Getting visitors to your website is one thing, keeping them on your website once they’ve arrived is another. In an increasingly noisy online world, the classic KISS (Keep It Simple, Stupid) applies more than ever. 4MAT can help you structure a simple website.
WordPress and other content management systems make it all to easy to build complex websites. Before you know it, you have a website with 20 or more menus and submenus. Not only is that a lot of maintenance for you, it will confuse your customers and actually turn them off.
If you want a simple structure for designing a website that people WANT to visit, take a lesson from the basics of human learning and use 4MAT.
4MAT has been used for teaching and learning for decades and has wider applications in the online space. It can be really helpful when you’re staring down a blank screen trying to write a blog post or when you need to speak about your business.
4MAT as framework for website structure
4MAT is also a great tool to use in designing a customer friendly website structure. In its simplest form, it proposes that there are four basic learning preferences that lead to four fundamental questions that your visitors want answered. The learning preferences are:
- Imaginative learners need to connect what they’re hearing with prior knowledge and experience.
- Analytic learners want to know the underlying knowledge base and the expertise behind it.
- Pragmatic learners want to just jump in and use the knowledge.

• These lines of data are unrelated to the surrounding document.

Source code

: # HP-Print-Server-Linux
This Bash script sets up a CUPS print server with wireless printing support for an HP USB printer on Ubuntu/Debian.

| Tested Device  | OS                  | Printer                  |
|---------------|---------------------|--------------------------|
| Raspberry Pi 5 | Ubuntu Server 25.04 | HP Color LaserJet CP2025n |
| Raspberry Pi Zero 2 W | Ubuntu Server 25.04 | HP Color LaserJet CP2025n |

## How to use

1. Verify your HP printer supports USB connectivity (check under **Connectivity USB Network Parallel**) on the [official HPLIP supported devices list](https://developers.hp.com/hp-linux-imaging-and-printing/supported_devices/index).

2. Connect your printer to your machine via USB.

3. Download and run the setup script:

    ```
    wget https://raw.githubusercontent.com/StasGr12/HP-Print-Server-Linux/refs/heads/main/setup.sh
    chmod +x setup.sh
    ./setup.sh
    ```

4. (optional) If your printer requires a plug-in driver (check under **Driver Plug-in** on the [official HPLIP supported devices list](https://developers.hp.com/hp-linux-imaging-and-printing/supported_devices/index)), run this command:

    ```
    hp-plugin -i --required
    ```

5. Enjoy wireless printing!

- Dynamic learners want to “do it” – and then explore what else they can do with they can do.
You maximise your chances to keep visitors on your website when you answer the following four questions in the following sequence. Add a blog and a contact page and you may have all you need for the core structure of your website:
- Why? Your imaginative visitors want to connect what they’re seeing and reading with their existing knowledge and experience. Communicate why you understand their needs and why your business in particular can satisfy them.
- What? Your analytic visitors want to know the facts and the expertise behind them. Communicate the facts about your business and your expertise.
- How? Pragmatic visitors want to jump in – to get hands on and experience what you’re offering. Communicate how your process works and what they will experience.
- What Else? Dynamic visitors want to try what you offer and then go beyond it to explore different ways they can utilise the product or service you offer. Here’s where you talk about the unusual versions of what you do.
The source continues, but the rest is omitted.